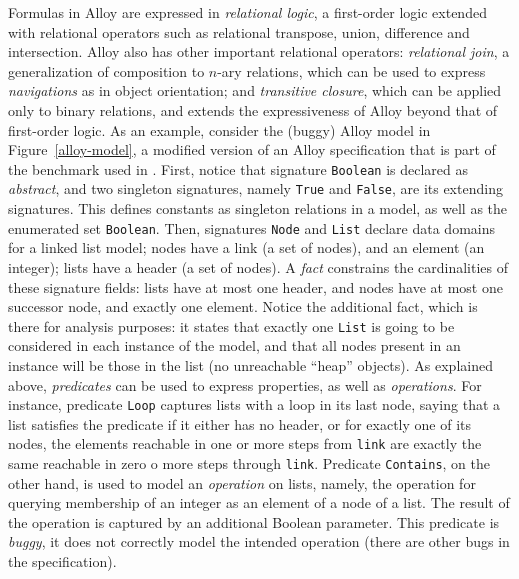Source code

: Formulas in Alloy are expressed in \emph{relational logic}, a first-order logic extended with relational operators such as relational transpose, union, difference and intersection. Alloy also has other important relational operators: \emph{relational join}, a generalization of  composition to $n$-ary relations, which can be used to express \emph{navigations} as in object orientation; and \emph{transitive closure}, which can be applied only to binary relations, and extends the expressiveness of Alloy beyond that of first-order logic. As an example, consider the (buggy) Alloy model in Figure~\ref{alloy-model}, a modified version of an Alloy specification that is part of the benchmark used in \cite{Wang+2019}. First, notice that signature \texttt{Boolean} is declared as \emph{abstract}, and two singleton signatures, namely \texttt{True} and \texttt{False}, are its extending signatures. This defines constants as singleton relations in a model, as well as the enumerated set \texttt{Boolean}. Then, signatures \texttt{Node} and \texttt{List} declare data domains for a linked list model; nodes have a link (a set of nodes), and an element (an integer); lists have a header (a set of nodes). A \emph{fact} constrains the cardinalities of these signature fields: lists have at most one header, and nodes have at most one successor node, and exactly one element. Notice the additional fact, which is there for analysis purposes: it states that exactly one \texttt{List} is going to be considered in each instance of the model, and that all nodes present in an instance will be those in the list (no unreachable ``heap'' objects). As explained above, \emph{predicates} can be used to express properties, as well as \emph{operations}. For instance, predicate \texttt{Loop} captures lists with a loop in its last node, saying that a list satisfies the predicate if it either has no header, or for exactly one of its nodes, the elements reachable in one or more steps from \texttt{link} are exactly the same reachable in zero o more steps through \texttt{link}. Predicate \texttt{Contains}, on the other hand, is used to model an \emph{operation} on lists, namely, the operation for querying membership of an integer as an element of a node of a list. The result of the operation is captured by an additional Boolean parameter. This predicate is \emph{buggy}, it does not correctly model the intended operation (there are other bugs in the specification). 

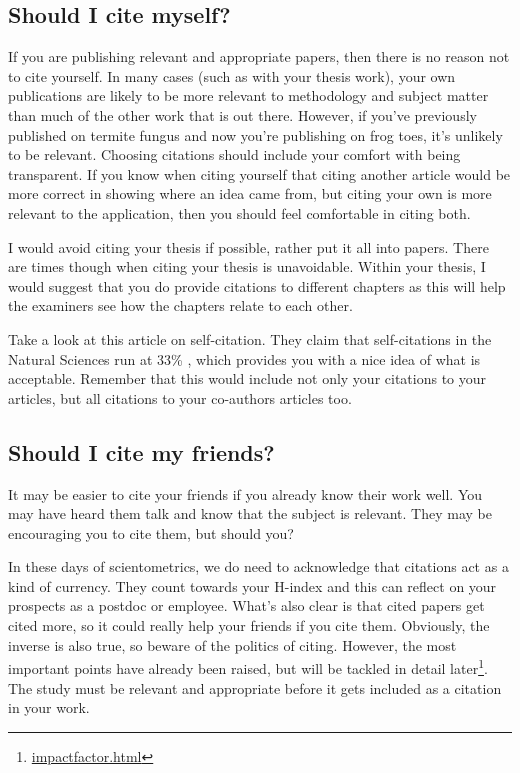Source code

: \documentclass[
]{krantz}
\renewcommand{\href}[2]{#2\footnote{\url{#1}}}
\begin{document}
\hypertarget{should-i-cite-myself}{%
\subsection{Should I cite myself?}\label{should-i-cite-myself}}

If you are publishing relevant and appropriate papers, then there is no reason not to cite yourself. In many cases (such as with your thesis work), your own publications are likely to be more relevant to methodology and subject matter than much of the other work that is out there. However, if you've previously published on termite fungus and now you're publishing on frog toes, it's unlikely to be relevant. Choosing citations should include your comfort with being transparent. If you know when citing yourself that citing another article would be more correct in showing where an idea came from, but citing your own is more relevant to the application, then you should feel comfortable in citing both.

I would avoid citing your thesis if possible, rather put it all into papers. There are times though when citing your thesis is unavoidable. Within your thesis, I would suggest that you do provide citations to different chapters as this will help the examiners see how the chapters relate to each other.

Take a look at this article on self-citation. They claim that self-citations in the Natural Sciences run at 33\% \citep{vanraan2007scoping}, which provides you with a nice idea of what is acceptable. Remember that this would include not only your citations to your articles, but all citations to your co-authors articles too.

\hypertarget{should-i-cite-my-friends}{%
\subsection{Should I cite my friends?}\label{should-i-cite-my-friends}}

It may be easier to cite your friends if you already know their work well. You may have heard them talk and know that the subject is relevant. They may be encouraging you to cite them, but should you?

In these days of scientometrics, we do need to acknowledge that citations act as a kind of currency. They count towards your H-index \citep{hirsch2005index} and this can reflect on your prospects as a postdoc or employee. What's also clear is that cited papers get cited more, so it could really help your friends if you cite them. Obviously, the inverse is also true, so beware of the politics of citing. However, the most important points have already been raised, but will be tackled \href{impactfactor.html}{in detail later}. The study must be relevant and appropriate before it gets included as a citation in your work.
\end{document}
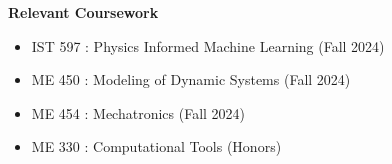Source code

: \begin{center}
    \textbf{Relevant Coursework}
\end{center}

\begin{itemize}[noitemsep, topsep=0pt, partopsep=0pt, parsep=0pt]
    \item IST 597 : Physics Informed Machine Learning (Fall 2024)
    \item ME 450 : Modeling of Dynamic Systems (Fall 2024)
    \item ME 454 : Mechatronics (Fall 2024)
    \item ME 330 : Computational Tools (Honors)
\end{itemize}
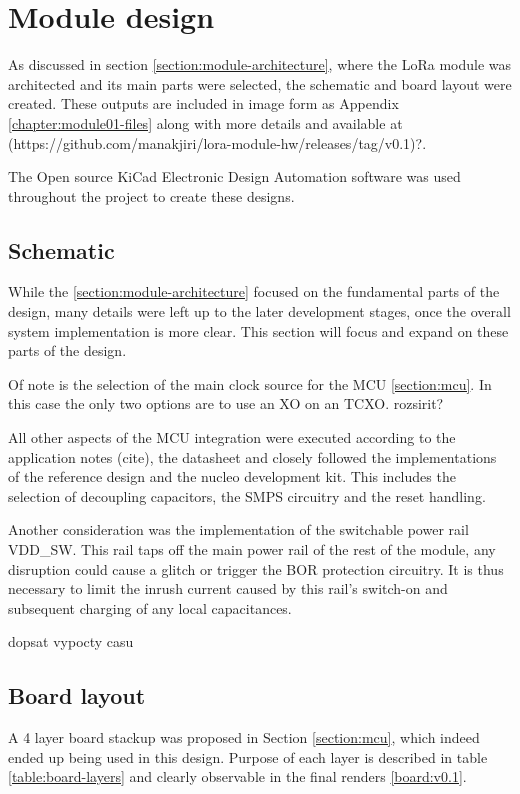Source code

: 
\section{Module design}
As discussed in section \ref{section:module-architecture}, where the LoRa module was architected and its main parts were selected, the schematic and board layout were created. These outputs are included in image form as Appendix \ref{chapter:module01-files} along with more details and available at (https://github.com/manakjiri/lora-module-hw/releases/tag/v0.1)?.

The Open source KiCad Electronic Design Automation software was used throughout the project to create these designs. 

\subsection{Schematic}
While the \ref{section:module-architecture} focused on the fundamental parts of the design, many details were left up to the later development stages, once the overall system implementation is more clear. This section will focus and expand on these parts of the design.

Of note is the selection of the main clock source for the MCU \ref{section:mcu}. In this case the only two options are to use an XO on an TCXO. rozsirit?

All other aspects of the MCU integration were executed according to the application notes (cite), the datasheet and closely followed the implementations of the reference design and the nucleo development kit. This includes the selection of decoupling capacitors, the SMPS circuitry and the reset handling.

Another consideration was the implementation of the switchable power rail VDD\_SW. This rail taps off the main power rail of the rest of the module, any disruption could cause a glitch or trigger the BOR protection circuitry. It is thus necessary to limit the inrush current caused by this rail's switch-on and subsequent charging of any local capacitances.

dopsat vypocty casu

\subsection{Board layout}
A 4 layer board stackup was proposed in Section \ref{section:mcu}, which indeed ended up being used in this design. Purpose of each layer is described in table \ref{table:board-layers} and clearly observable in the final renders \ref{board:v0.1}.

___

### Try it
Retype all entries exactly as they appear, dropping the images.

### Answer to the exercise
Source code

: Formulas in Alloy are expressed in \emph{relational logic}, a first-order logic extended with relational operators such as relational transpose, union, difference and intersection. Alloy also has other important relational operators: \emph{relational join}, a generalization of  composition to $n$-ary relations, which can be used to express \emph{navigations} as in object orientation; and \emph{transitive closure}, which can be applied only to binary relations, and extends the expressiveness of Alloy beyond that of first-order logic. As an example, consider the (buggy) Alloy model in Figure~\ref{alloy-model}, a modified version of an Alloy specification that is part of the benchmark used in \cite{Wang+2019}. First, notice that signature \texttt{Boolean} is declared as \emph{abstract}, and two singleton signatures, namely \texttt{True} and \texttt{False}, are its extending signatures. This defines constants as singleton relations in a model, as well as the enumerated set \texttt{Boolean}. Then, signatures \texttt{Node} and \texttt{List} declare data domains for a linked list model; nodes have a link (a set of nodes), and an element (an integer); lists have a header (a set of nodes). A \emph{fact} constrains the cardinalities of these signature fields: lists have at most one header, and nodes have at most one successor node, and exactly one element. Notice the additional fact, which is there for analysis purposes: it states that exactly one \texttt{List} is going to be considered in each instance of the model, and that all nodes present in an instance will be those in the list (no unreachable ``heap'' objects). As explained above, \emph{predicates} can be used to express properties, as well as \emph{operations}. For instance, predicate \texttt{Loop} captures lists with a loop in its last node, saying that a list satisfies the predicate if it either has no header, or for exactly one of its nodes, the elements reachable in one or more steps from \texttt{link} are exactly the same reachable in zero o more steps through \texttt{link}. Predicate \texttt{Contains}, on the other hand, is used to model an \emph{operation} on lists, namely, the operation for querying membership of an integer as an element of a node of a list. The result of the operation is captured by an additional Boolean parameter. This predicate is \emph{buggy}, it does not correctly model the intended operation (there are other bugs in the specification). 

Source code

: \documentclass[
]{krantz}
\renewcommand{\href}[2]{#2\footnote{\url{#1}}}
\begin{document}
\hypertarget{should-i-cite-myself}{%
\subsection{Should I cite myself?}\label{should-i-cite-myself}}

If you are publishing relevant and appropriate papers, then there is no reason not to cite yourself. In many cases (such as with your thesis work), your own publications are likely to be more relevant to methodology and subject matter than much of the other work that is out there. However, if you've previously published on termite fungus and now you're publishing on frog toes, it's unlikely to be relevant. Choosing citations should include your comfort with being transparent. If you know when citing yourself that citing another article would be more correct in showing where an idea came from, but citing your own is more relevant to the application, then you should feel comfortable in citing both.

I would avoid citing your thesis if possible, rather put it all into papers. There are times though when citing your thesis is unavoidable. Within your thesis, I would suggest that you do provide citations to different chapters as this will help the examiners see how the chapters relate to each other.

Take a look at this article on self-citation. They claim that self-citations in the Natural Sciences run at 33\% \citep{vanraan2007scoping}, which provides you with a nice idea of what is acceptable. Remember that this would include not only your citations to your articles, but all citations to your co-authors articles too.

\hypertarget{should-i-cite-my-friends}{%
\subsection{Should I cite my friends?}\label{should-i-cite-my-friends}}

It may be easier to cite your friends if you already know their work well. You may have heard them talk and know that the subject is relevant. They may be encouraging you to cite them, but should you?

In these days of scientometrics, we do need to acknowledge that citations act as a kind of currency. They count towards your H-index \citep{hirsch2005index} and this can reflect on your prospects as a postdoc or employee. What's also clear is that cited papers get cited more, so it could really help your friends if you cite them. Obviously, the inverse is also true, so beware of the politics of citing. However, the most important points have already been raised, but will be tackled \href{impactfactor.html}{in detail later}. The study must be relevant and appropriate before it gets included as a citation in your work.
\end{document}
Source code

: \begin{center}
    \textbf{Relevant Coursework}
\end{center}

\begin{itemize}[noitemsep, topsep=0pt, partopsep=0pt, parsep=0pt]
    \item IST 597 : Physics Informed Machine Learning (Fall 2024)
    \item ME 450 : Modeling of Dynamic Systems (Fall 2024)
    \item ME 454 : Mechatronics (Fall 2024)
    \item ME 330 : Computational Tools (Honors)
\end{itemize}
Source code

: 
\section{Module design}
As discussed in section \ref{section:module-architecture}, where the LoRa module was architected and its main parts were selected, the schematic and board layout were created. These outputs are included in image form as Appendix \ref{chapter:module01-files} along with more details and available at (https://github.com/manakjiri/lora-module-hw/releases/tag/v0.1)?.

The Open source KiCad Electronic Design Automation software was used throughout the project to create these designs. 

\subsection{Schematic}
While the \ref{section:module-architecture} focused on the fundamental parts of the design, many details were left up to the later development stages, once the overall system implementation is more clear. This section will focus and expand on these parts of the design.

Of note is the selection of the main clock source for the MCU \ref{section:mcu}. In this case the only two options are to use an XO on an TCXO. rozsirit?

All other aspects of the MCU integration were executed according to the application notes (cite), the datasheet and closely followed the implementations of the reference design and the nucleo development kit. This includes the selection of decoupling capacitors, the SMPS circuitry and the reset handling.

Another consideration was the implementation of the switchable power rail VDD\_SW. This rail taps off the main power rail of the rest of the module, any disruption could cause a glitch or trigger the BOR protection circuitry. It is thus necessary to limit the inrush current caused by this rail's switch-on and subsequent charging of any local capacitances.

dopsat vypocty casu

\subsection{Board layout}
A 4 layer board stackup was proposed in Section \ref{section:mcu}, which indeed ended up being used in this design. Purpose of each layer is described in table \ref{table:board-layers} and clearly observable in the final renders \ref{board:v0.1}.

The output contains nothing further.